July 2, 2016

Correlation does not imply causation

Example 1
Sleeping with one's shoes on is strongly correlated with waking up with a headache.
Therefore, sleeping with one's shoes on causes headache.
The above example commits the correlation-implies-causation fallacy, as it prematurely concludes that sleeping with one's shoes on causes headache. A more plausible explanation is that both are caused by a third factor, in this case going to bed drunk, which thereby gives rise to a correlation. So the conclusion is false.
Example 2
Young children who sleep with the light on are much more likely to develop myopia in later life.
Therefore, sleeping with the light on causes myopia.
This is a scientific example that resulted from a study at the University of Pennsylvania Medical Center. Published in the May 13, 1999 issue of Nature,[6] the study received much coverage at the time in the popular press.[7] However, a later study at Ohio State University did not find that infants sleeping with the light on caused the development of myopia.

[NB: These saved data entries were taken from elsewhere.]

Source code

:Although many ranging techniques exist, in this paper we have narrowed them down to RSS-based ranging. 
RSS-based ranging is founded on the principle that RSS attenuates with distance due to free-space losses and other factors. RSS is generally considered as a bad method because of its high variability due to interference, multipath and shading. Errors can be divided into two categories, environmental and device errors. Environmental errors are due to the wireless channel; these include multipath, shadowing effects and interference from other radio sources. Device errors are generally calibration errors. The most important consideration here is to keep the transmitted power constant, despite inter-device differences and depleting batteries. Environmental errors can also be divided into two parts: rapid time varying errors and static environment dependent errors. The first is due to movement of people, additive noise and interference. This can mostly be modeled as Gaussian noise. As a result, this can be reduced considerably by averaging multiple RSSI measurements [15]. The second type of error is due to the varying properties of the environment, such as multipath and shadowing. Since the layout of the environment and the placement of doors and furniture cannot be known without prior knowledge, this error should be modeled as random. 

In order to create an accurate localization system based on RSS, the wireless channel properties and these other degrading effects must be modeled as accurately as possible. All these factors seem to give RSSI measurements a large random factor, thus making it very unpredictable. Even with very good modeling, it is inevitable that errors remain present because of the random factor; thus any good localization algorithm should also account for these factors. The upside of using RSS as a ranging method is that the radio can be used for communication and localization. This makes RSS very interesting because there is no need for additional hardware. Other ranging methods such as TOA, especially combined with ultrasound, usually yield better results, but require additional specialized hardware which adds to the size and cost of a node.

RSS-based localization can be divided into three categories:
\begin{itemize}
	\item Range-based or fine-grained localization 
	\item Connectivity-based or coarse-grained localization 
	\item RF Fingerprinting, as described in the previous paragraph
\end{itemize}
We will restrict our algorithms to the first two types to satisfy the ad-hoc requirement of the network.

It did find a strong link between parental myopia and the development of child myopia, also noting that myopic parents were more likely to leave a light on in their children's bedroom.[8][9][10][11] In this case, the cause of both conditions is parental myopia, and the above-stated conclusion is false.
Example 3
As ice cream sales increase, the rate of drowning deaths increases sharply.
Therefore, ice cream consumption causes drowning.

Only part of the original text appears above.